The task: Repeat every record below exactly, but leave out any pictures.

Dataset entries:

[Start of section]

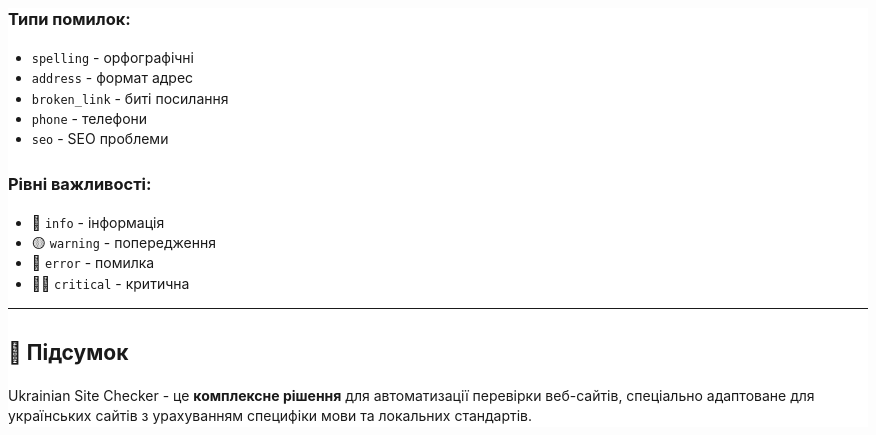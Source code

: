 ### Типи помилок:
- `spelling` - орфографічні
- `address` - формат адрес
- `broken_link` - биті посилання
- `phone` - телефони
- `seo` - SEO проблеми

### Рівні важливості:
- 🔵 `info` - інформація
- 🟡 `warning` - попередження
- 🔴 `error` - помилка
- 🔴🔴 `critical` - критична

---

## 🎯 Підсумок

Ukrainian Site Checker - це **комплексне рішення** для автоматизації перевірки веб-сайтів, спеціально адаптоване для українських сайтів з урахуванням специфіки мови та локальних стандартів.

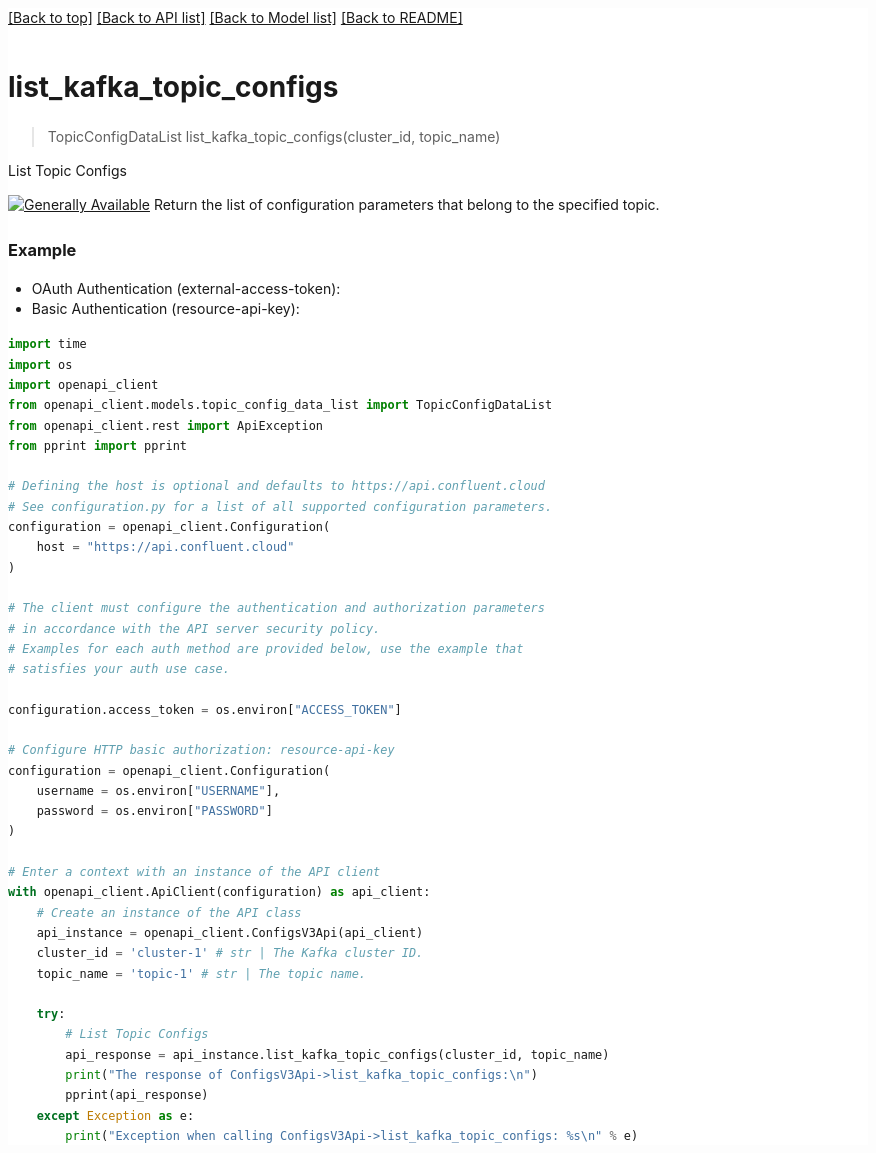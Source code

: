 [[Back to top]](#) [[Back to API list]](../ccloud/README.md#documentation-for-api-endpoints) [[Back to Model list]](../ccloud/README.md#documentation-for-models) [[Back to README]](../ccloud/README.md)

# **list_kafka_topic_configs**
> TopicConfigDataList list_kafka_topic_configs(cluster_id, topic_name)

List Topic Configs

[![Generally Available](https://img.shields.io/badge/Lifecycle%20Stage-Generally%20Available-%2345c6e8)](#section/Versioning/API-Lifecycle-Policy)  Return the list of configuration parameters that belong to the specified topic.

### Example

* OAuth Authentication (external-access-token):
* Basic Authentication (resource-api-key):
```python
import time
import os
import openapi_client
from openapi_client.models.topic_config_data_list import TopicConfigDataList
from openapi_client.rest import ApiException
from pprint import pprint

# Defining the host is optional and defaults to https://api.confluent.cloud
# See configuration.py for a list of all supported configuration parameters.
configuration = openapi_client.Configuration(
    host = "https://api.confluent.cloud"
)

# The client must configure the authentication and authorization parameters
# in accordance with the API server security policy.
# Examples for each auth method are provided below, use the example that
# satisfies your auth use case.

configuration.access_token = os.environ["ACCESS_TOKEN"]

# Configure HTTP basic authorization: resource-api-key
configuration = openapi_client.Configuration(
    username = os.environ["USERNAME"],
    password = os.environ["PASSWORD"]
)

# Enter a context with an instance of the API client
with openapi_client.ApiClient(configuration) as api_client:
    # Create an instance of the API class
    api_instance = openapi_client.ConfigsV3Api(api_client)
    cluster_id = 'cluster-1' # str | The Kafka cluster ID.
    topic_name = 'topic-1' # str | The topic name.

    try:
        # List Topic Configs
        api_response = api_instance.list_kafka_topic_configs(cluster_id, topic_name)
        print("The response of ConfigsV3Api->list_kafka_topic_configs:\n")
        pprint(api_response)
    except Exception as e:
        print("Exception when calling ConfigsV3Api->list_kafka_topic_configs: %s\n" % e)
```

[End of section]

Response:
Source code

: ### Типи помилок:
- `spelling` - орфографічні
- `address` - формат адрес
- `broken_link` - биті посилання
- `phone` - телефони
- `seo` - SEO проблеми

### Рівні важливості:
- 🔵 `info` - інформація
- 🟡 `warning` - попередження
- 🔴 `error` - помилка
- 🔴🔴 `critical` - критична

---

## 🎯 Підсумок

Ukrainian Site Checker - це **комплексне рішення** для автоматизації перевірки веб-сайтів, спеціально адаптоване для українських сайтів з урахуванням специфіки мови та локальних стандартів.

Source code

: [[Back to top]](#) [[Back to API list]](../ccloud/README.md#documentation-for-api-endpoints) [[Back to Model list]](../ccloud/README.md#documentation-for-models) [[Back to README]](../ccloud/README.md)

# **list_kafka_topic_configs**
> TopicConfigDataList list_kafka_topic_configs(cluster_id, topic_name)

List Topic Configs

[![Generally Available](https://img.shields.io/badge/Lifecycle%20Stage-Generally%20Available-%2345c6e8)](#section/Versioning/API-Lifecycle-Policy)  Return the list of configuration parameters that belong to the specified topic.

### Example

* OAuth Authentication (external-access-token):
* Basic Authentication (resource-api-key):
```python
import time
import os
import openapi_client
from openapi_client.models.topic_config_data_list import TopicConfigDataList
from openapi_client.rest import ApiException
from pprint import pprint

# Defining the host is optional and defaults to https://api.confluent.cloud
# See configuration.py for a list of all supported configuration parameters.
configuration = openapi_client.Configuration(
    host = "https://api.confluent.cloud"
)

# The client must configure the authentication and authorization parameters
# in accordance with the API server security policy.
# Examples for each auth method are provided below, use the example that
# satisfies your auth use case.

configuration.access_token = os.environ["ACCESS_TOKEN"]

# Configure HTTP basic authorization: resource-api-key
configuration = openapi_client.Configuration(
    username = os.environ["USERNAME"],
    password = os.environ["PASSWORD"]
)

# Enter a context with an instance of the API client
with openapi_client.ApiClient(configuration) as api_client:
    # Create an instance of the API class
    api_instance = openapi_client.ConfigsV3Api(api_client)
    cluster_id = 'cluster-1' # str | The Kafka cluster ID.
    topic_name = 'topic-1' # str | The topic name.

    try:
        # List Topic Configs
        api_response = api_instance.list_kafka_topic_configs(cluster_id, topic_name)
        print("The response of ConfigsV3Api->list_kafka_topic_configs:\n")
        pprint(api_response)
    except Exception as e:
        print("Exception when calling ConfigsV3Api->list_kafka_topic_configs: %s\n" % e)
```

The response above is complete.